That may not be the case for long, though. Only a day after the KPCC story aired, City Councilmember Mitchell Englander cited it in a motion calling on the city attorney “prohibit and/or regulate” the rental of RVs, vans, and panel trucks to those who plan on living in them.
According to Englander, the rental of these vehicles is “creating a dangerous environment” for those who live in them, since the city has few rules in place regulating vehicles that are being used as residences.
“A traditional landlord must comply with all city building codes,” reads Englander’s motion. “Vehicles more often than not don’t have running water, a reliable source of power, and often lack a source for heating and/or cooling.”
According to KPCC, RVs rent for as little as $10 per day, on up to $1,000 per month.
If eventually passed into law, restrictions on RV rentals would constitute another step toward what homeless advocates have described as a “ban” on living out of a vehicle.
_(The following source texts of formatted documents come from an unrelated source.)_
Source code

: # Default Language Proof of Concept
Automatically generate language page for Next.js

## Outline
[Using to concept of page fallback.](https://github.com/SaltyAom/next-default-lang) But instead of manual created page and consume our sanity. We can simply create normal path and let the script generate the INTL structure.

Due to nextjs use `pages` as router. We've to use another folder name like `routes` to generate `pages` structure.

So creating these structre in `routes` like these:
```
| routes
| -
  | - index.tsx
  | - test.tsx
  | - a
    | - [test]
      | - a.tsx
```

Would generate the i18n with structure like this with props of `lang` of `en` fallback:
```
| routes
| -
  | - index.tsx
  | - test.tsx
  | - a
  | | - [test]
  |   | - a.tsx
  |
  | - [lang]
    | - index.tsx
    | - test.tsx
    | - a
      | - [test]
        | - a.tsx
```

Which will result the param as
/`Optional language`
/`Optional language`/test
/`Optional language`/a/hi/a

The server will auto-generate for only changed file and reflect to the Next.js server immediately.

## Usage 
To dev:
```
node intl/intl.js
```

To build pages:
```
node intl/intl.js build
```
New restrictions on sleeping in vehicles on residential streets went into effect earlier this year.
In an opinion piece published Monday in the Los Angeles Daily News, Englander described “de-facto RV parks on city streets” as one of a list of issues related to homelessness that he suggested was turning LA into a “disaster zone.”
The councilmember argued that tougher laws at the local and state level were necessary to “maintain an acceptable standard of safety and sanitation on our streets.”